Jesse 'The Gov' Ventura
In recent years, political observers and pollsters like Thomas Edsall and Stanley Greenberg have argued that the only way for Democrats to win elections in these crucial swing districts is to pander to their conservative prejudices. There is a straight line that runs from Greenberg's 1980s study of suburban Detroit's blue-collar Macomb County to Bill Clinton's positions on the death penalty and welfare.

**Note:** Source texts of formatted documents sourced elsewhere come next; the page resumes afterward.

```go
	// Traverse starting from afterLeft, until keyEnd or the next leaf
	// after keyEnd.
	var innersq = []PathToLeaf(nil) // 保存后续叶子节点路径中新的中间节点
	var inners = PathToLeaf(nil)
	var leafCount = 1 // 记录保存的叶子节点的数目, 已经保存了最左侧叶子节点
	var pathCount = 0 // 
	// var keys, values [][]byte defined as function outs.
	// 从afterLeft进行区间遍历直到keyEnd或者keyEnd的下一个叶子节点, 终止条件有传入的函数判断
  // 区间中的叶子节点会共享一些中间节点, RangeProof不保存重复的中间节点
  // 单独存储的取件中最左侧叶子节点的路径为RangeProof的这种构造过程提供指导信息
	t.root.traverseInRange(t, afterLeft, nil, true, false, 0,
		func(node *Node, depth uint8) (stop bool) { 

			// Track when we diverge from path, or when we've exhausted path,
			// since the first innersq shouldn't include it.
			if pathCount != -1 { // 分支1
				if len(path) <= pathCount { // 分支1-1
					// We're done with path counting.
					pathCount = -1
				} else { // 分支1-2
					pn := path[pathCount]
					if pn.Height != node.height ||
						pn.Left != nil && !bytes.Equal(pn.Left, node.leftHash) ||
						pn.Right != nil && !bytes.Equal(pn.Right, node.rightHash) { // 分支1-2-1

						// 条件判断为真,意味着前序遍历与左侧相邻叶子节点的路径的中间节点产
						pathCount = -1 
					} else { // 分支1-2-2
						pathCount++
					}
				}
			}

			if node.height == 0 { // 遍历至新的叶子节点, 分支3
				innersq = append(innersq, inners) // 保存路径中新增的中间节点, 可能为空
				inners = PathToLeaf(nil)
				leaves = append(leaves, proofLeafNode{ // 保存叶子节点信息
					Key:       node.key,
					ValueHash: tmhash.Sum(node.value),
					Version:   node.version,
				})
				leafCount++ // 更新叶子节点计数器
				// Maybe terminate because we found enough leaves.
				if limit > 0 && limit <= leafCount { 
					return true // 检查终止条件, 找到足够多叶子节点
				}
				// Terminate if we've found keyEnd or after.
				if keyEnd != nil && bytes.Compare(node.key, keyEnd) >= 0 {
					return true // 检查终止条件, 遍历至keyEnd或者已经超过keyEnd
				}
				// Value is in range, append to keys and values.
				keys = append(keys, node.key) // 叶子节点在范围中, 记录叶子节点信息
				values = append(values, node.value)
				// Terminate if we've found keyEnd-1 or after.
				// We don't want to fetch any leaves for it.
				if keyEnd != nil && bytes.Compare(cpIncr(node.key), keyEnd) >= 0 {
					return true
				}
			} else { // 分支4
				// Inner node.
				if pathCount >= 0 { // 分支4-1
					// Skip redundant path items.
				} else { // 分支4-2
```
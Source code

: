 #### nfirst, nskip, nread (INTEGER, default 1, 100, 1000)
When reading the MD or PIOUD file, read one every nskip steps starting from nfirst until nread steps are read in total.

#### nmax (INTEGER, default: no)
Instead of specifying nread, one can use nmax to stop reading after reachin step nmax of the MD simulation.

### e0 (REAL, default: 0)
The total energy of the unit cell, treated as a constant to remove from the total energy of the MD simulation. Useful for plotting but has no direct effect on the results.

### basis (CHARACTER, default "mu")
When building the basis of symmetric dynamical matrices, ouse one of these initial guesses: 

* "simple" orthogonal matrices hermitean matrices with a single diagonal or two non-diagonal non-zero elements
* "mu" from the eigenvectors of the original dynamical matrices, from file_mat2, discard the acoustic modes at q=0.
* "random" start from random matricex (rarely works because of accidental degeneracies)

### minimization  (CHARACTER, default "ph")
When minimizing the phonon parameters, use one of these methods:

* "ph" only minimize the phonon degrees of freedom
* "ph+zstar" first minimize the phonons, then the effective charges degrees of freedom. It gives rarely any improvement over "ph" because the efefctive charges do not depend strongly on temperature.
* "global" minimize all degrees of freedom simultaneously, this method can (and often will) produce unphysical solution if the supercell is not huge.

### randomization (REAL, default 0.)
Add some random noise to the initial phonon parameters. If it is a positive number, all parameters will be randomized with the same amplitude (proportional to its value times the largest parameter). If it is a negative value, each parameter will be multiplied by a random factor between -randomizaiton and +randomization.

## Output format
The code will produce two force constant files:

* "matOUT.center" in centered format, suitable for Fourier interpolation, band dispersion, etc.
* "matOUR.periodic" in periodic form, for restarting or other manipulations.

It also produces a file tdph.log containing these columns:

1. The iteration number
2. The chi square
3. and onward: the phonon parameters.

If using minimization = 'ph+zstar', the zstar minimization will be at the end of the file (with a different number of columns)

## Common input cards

But now Jesse Ventura has shown that an independent candidate can appeal to these same voters without having to charge to the right. While he made distrust of big government a central theme of his campaign, he also promised to defend and improve the biggest government program of all: public K-12 education. And he showed that voters will rally to a candidate who is forthrightly in favor of choice and gay rights--if he is "one of us" and not another "suit." What remains to be seen is whether his professed opposition to subsidies for daycare and higher education will offend his working-family base, or if his connection to that base will lead him to temper those views.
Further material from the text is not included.